CSE 291: Seminar on Vision and Learning

Project Reports

November 2001

Sameer Agarwal, On the non-optimality of four color coding of Image partitions.

Abstract: Object based image decomposition and compression is an area of active research. For image and video compression we are witnessing a move from purely transform based coding to methods to methods which decompose the image into multiple layers/ objects and compress each of them separately exploiting layer specific properties to get better better distortion rates as well as achieving better overall compression ratios. For documents we now have an ITU standard for Multiple Raster Content (MRC). The DjVu system is an implementation of this standard. The DjVu systems treats the documents as made up of three layers corresponding to color, background, and text. For each of these layers it uses layer specific algorithms. Similarly the MPEG-4 standard for video compression specifically focuses on identifying objects across frames and compressing in different streams. Segmentation based image compression requires the following two components for successful compression. 1. Robust image segmentation methods. 2. Compression algorithms which can be used based on the content in a particular segment. A number of robust image segmentation have become available over the past few years, and in what follows we will assume that a ``good'' partitioning of the image into coherent connected segments is available. We consider the image to be composed of multiple layers, each layer made up of texture corresponding to one of the layers. One way of compressing the image would be to compress each of the segments individually, which includes both the texture and the shape information for the segment. Another option is to only encode texture information in the segment layers, and use an additional layer for storing the image partition information. We call this the image partition layer. In this paper we will address the issue of effective compression of the partition layer.

Andrew Cosand, Adaptive Multispectral Difference Weighting.

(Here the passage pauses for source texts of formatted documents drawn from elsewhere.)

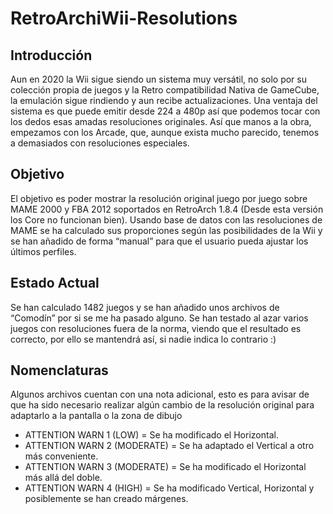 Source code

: # RetroArchiWii-Resolutions

## Introducción
Aun en 2020 la Wii sigue siendo un sistema muy versátil, no solo por su colección propia de juegos y la Retro compatibilidad Nativa de GameCube, la emulación sigue rindiendo y aun recibe actualizaciones.
Una ventaja del sistema es que puede emitir desde 224 a 480p así que podemos tocar con los dedos esas amadas resoluciones originales. Así que manos a la obra, empezamos con los Arcade, que, aunque exista mucho parecido, tenemos a demasiados con resoluciones especiales.

## Objetivo
El objetivo es poder mostrar la resolución original juego por juego sobre MAME 2000 y FBA 2012 soportados en RetroArch 1.8.4 (Desde esta versión los Core no funcionan bien).
Usando base de datos con las resoluciones de MAME se ha calculado sus proporciones según las posibilidades de la Wii y se han añadido de forma “manual” para que el usuario pueda ajustar los últimos perfiles.

## Estado Actual
Se han calculado 1482 juegos y se han añadido unos archivos de “Comodín” por si se me ha pasado alguno. Se han testado al azar varios juegos con resoluciones fuera de la norma, viendo que el resultado es correcto, por ello se mantendrá así, si nadie indica lo contrario :)

## Nomenclaturas
Algunos archivos cuentan con una nota adicional, esto es para avisar de que ha sido necesario realizar algún cambio de la resolución original para adaptarlo a la pantalla o la zona de dibujo

* ATTENTION WARN 1 (LOW) = Se ha modificado el Horizontal.
* ATTENTION WARN 2 (MODERATE) = Se ha adaptado el Vertical a otro más conveniente.
* ATTENTION WARN 3 (MODERATE) = Se ha modificado el Horizontal más allá del doble.
* ATTENTION WARN 4 (HIGH) = Se ha modificado Vertical, Horizontal y posiblemente se han creado márgenes.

Abstract: This project attempts to develop a robust and reliable method for fusing hue and intensity difference information for shadow-invariant difference detection. While hue information is standardly used because it is insensitive to shadows, it may fail on pixels which are nearly gray as their hues cannot be determined reliably. A log-scaled distance between each pixel and the gray line in RGB color space is used a measure of how strongly colored the pixel is. Using information about how the algorithm performs on a training set, weighting functions are generated which fuses hue and intensity difference information as a function of this log-scaled distance. The weighting function currently generated is observably better in some regards than both the hue and saturation differences, but it has yet to combine the better performance characteristics of each without any of the poor performance characteristics. Although the original goal was to fit simple curves to these weighting functions and adaptively adjust the curve parameters, that has not yet been accomplished.

Gyozo Gidofalvi, Recognizing hand-drawn images using shape context.

Abstract: The objective of this paper is twofold: to gather real world samples for a subset of the standardized set of 260 line drawings introduced by Snodgrass and Vanderwart [4] and to test the performance of the representative shape context method for rapid retrieval of similar shapes introduced by Mori et al. [1]. To experiment with the expressive power of the shape context at different location in the image, we introduce a modification to the representative shape context method, which draws representatives from a distribution based on the pixel density of the image in a given area. Furthermore, we test the performance of the representative shape context method for detection of these objects when embedded in an arbitrary environment. We find that the performance of the representative shape context method is slightly worse on hand-drawn images than on synthetic data presented in [1]. We also find that the density based sampling methods perform worse than the original method. Finally, we find that the representative shape context in its original form is highly affected by the presence of clutter and is not appropriate to recognize objects when embedded in an environment. However, results suggest that a sampling method that incorporates both spatial considerations and density measures may improve query performance for embedded objects.

David Kauchak, Audio Meets Image Retreival Techniques.

Abstract: In this paper we examine the problem of audio retrieval. We make a number of key contributions to this field. First, we examine artist recognition/retrieval as a problem instead of the traditional genre classification. This problem has the motivating benefit that there is a known, uncontraversial ground truth. Second, and more importantly, we suggest borrowing research from the image retrieval community. We provide results from one image retrieval technique ported over to audio retrieval. This technique consits of taking the discrete wavelet transform of the audio, histogramming the results and using statistical histogram comparison metrics to compare similarity. The results are not outstanding, but we do show that this sort of research can be done fairly easily and productively.

Most recently updated on Dec. 9, 2001 by Serge Belongie.